*Task brief:*
When you find the line with "[several security" among the records below, reproduce it and each line after it exactly, ending with the line with "Hideki Yamane announced that the".
***** Data to process *****
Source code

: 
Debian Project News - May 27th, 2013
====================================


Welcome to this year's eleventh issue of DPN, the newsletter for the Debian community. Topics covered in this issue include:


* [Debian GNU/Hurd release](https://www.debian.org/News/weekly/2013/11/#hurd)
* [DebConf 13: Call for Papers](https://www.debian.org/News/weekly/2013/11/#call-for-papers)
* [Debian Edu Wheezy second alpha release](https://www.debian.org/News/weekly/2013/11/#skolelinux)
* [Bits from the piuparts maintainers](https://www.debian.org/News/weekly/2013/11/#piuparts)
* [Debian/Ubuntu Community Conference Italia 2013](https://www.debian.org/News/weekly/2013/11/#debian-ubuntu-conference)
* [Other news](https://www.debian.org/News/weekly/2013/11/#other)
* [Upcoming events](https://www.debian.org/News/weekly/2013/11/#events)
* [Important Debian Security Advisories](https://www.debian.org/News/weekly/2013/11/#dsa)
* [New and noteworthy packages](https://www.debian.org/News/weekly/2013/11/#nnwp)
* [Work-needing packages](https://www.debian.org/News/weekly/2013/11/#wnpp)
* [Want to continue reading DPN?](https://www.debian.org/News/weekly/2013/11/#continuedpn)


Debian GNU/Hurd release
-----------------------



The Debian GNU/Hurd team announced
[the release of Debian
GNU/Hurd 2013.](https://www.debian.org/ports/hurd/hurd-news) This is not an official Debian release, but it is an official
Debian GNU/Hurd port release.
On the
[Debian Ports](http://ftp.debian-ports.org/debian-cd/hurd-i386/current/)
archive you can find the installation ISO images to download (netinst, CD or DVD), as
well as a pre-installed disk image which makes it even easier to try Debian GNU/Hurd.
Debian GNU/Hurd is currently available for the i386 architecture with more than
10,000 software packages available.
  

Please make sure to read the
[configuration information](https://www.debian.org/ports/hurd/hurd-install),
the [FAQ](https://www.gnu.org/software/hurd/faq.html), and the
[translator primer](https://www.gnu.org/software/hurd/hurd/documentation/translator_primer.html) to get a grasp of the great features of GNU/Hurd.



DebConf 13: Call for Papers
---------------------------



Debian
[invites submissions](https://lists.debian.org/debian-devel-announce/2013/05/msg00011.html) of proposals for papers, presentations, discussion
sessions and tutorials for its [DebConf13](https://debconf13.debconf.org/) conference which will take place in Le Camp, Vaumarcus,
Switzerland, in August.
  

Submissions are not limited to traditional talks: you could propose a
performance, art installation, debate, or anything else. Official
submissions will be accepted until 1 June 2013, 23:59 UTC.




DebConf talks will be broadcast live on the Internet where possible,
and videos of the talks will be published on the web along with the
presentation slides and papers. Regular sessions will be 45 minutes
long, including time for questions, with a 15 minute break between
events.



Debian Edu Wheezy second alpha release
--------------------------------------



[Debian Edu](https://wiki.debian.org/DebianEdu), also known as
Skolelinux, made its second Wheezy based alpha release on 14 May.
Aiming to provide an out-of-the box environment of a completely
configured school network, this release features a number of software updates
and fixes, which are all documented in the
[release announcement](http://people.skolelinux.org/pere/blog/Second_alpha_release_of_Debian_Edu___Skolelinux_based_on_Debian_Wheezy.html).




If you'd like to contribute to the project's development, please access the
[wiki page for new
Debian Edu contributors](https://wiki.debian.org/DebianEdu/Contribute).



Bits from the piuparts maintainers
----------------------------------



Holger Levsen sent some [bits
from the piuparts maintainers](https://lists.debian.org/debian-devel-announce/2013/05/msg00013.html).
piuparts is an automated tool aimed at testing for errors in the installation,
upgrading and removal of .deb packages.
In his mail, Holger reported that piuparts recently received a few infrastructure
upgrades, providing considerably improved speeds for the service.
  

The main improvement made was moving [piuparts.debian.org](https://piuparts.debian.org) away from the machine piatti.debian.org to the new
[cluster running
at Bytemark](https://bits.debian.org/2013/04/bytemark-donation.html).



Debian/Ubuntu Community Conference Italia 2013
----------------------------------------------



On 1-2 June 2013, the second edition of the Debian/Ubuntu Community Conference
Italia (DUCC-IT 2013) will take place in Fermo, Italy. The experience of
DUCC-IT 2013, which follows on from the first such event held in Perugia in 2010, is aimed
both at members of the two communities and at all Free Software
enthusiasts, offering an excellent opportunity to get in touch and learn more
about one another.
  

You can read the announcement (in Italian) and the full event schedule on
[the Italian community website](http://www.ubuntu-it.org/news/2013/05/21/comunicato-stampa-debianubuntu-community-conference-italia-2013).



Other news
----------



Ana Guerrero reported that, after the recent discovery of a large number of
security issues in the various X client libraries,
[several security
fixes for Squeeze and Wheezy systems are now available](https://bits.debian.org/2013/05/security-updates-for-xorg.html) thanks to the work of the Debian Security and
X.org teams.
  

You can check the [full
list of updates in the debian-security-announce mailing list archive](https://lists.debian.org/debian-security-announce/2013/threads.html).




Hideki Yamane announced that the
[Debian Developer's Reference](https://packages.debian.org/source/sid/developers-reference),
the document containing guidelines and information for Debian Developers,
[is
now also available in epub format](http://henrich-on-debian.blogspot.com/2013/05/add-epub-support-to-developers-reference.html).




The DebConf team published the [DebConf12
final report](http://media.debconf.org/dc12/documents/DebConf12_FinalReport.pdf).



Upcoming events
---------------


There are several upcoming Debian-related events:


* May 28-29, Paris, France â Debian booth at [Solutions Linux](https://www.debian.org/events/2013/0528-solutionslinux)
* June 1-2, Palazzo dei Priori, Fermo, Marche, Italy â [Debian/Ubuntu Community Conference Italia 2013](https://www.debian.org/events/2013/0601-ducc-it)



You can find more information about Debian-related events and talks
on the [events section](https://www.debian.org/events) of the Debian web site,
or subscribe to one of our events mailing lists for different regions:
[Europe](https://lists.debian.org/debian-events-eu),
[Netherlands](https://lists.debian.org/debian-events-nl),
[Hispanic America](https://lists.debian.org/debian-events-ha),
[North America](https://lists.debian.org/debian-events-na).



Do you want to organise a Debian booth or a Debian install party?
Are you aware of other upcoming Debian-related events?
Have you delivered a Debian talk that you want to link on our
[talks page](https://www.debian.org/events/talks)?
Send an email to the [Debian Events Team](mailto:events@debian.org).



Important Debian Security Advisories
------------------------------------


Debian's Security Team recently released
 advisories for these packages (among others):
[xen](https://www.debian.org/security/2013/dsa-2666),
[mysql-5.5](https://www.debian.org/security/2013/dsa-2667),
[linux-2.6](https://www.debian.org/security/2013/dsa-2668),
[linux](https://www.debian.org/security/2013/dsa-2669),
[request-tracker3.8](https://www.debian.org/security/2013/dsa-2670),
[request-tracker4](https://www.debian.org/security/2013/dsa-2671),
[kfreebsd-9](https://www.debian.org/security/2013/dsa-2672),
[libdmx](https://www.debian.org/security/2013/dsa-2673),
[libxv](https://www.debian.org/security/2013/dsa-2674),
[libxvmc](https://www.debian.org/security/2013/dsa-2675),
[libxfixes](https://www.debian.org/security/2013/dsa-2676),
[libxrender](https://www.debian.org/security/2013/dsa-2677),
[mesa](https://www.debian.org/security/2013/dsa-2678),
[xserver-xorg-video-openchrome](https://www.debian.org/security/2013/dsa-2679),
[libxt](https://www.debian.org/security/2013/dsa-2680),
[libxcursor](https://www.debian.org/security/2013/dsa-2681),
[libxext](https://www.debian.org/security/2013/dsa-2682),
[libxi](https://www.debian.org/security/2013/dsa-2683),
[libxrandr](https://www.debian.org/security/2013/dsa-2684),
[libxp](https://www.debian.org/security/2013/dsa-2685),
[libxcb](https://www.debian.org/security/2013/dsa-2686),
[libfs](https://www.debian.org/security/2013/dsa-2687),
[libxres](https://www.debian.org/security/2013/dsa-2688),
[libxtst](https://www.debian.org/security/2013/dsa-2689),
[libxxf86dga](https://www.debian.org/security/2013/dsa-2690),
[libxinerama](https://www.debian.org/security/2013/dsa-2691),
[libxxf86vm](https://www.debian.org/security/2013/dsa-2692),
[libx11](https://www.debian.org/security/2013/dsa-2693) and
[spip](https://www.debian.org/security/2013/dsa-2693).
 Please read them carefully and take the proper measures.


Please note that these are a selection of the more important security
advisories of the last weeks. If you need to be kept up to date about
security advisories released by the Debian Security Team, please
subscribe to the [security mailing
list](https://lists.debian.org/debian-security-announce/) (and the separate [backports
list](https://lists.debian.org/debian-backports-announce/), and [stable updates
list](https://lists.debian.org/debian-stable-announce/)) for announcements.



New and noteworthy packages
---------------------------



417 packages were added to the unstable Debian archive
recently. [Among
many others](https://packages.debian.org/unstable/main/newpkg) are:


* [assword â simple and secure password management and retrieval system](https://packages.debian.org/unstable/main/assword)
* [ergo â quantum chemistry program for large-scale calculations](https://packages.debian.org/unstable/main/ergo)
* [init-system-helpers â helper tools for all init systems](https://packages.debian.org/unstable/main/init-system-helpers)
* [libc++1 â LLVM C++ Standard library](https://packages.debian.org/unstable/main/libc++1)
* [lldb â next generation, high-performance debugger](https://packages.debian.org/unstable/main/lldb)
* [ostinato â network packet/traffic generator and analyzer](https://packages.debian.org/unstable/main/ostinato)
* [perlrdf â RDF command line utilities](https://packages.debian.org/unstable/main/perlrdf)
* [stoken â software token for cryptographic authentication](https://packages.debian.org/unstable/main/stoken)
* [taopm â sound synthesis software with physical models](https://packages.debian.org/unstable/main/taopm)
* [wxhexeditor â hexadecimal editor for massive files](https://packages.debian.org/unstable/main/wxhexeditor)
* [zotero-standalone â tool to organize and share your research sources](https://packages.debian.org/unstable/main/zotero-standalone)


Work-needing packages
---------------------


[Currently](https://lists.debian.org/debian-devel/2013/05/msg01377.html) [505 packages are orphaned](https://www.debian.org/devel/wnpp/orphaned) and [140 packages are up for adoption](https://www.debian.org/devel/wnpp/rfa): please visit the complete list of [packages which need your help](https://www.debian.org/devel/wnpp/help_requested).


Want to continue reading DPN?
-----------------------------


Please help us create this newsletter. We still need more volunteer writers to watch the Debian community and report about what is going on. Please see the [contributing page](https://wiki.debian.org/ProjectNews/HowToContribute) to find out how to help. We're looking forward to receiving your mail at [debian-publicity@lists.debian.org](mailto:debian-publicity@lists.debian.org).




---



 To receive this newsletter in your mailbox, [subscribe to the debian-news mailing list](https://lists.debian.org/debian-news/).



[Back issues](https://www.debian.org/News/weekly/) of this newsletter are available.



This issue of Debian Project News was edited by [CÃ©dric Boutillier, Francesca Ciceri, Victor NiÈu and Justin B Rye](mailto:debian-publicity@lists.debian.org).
*****
*Answer space:*
[several security
fixes for Squeeze and Wheezy systems are now available](https://bits.debian.org/2013/05/security-updates-for-xorg.html) thanks to the work of the Debian Security and
X.org teams.
  

You can check the [full
list of updates in the debian-security-announce mailing list archive](https://lists.debian.org/debian-security-announce/2013/threads.html).




Hideki Yamane announced that the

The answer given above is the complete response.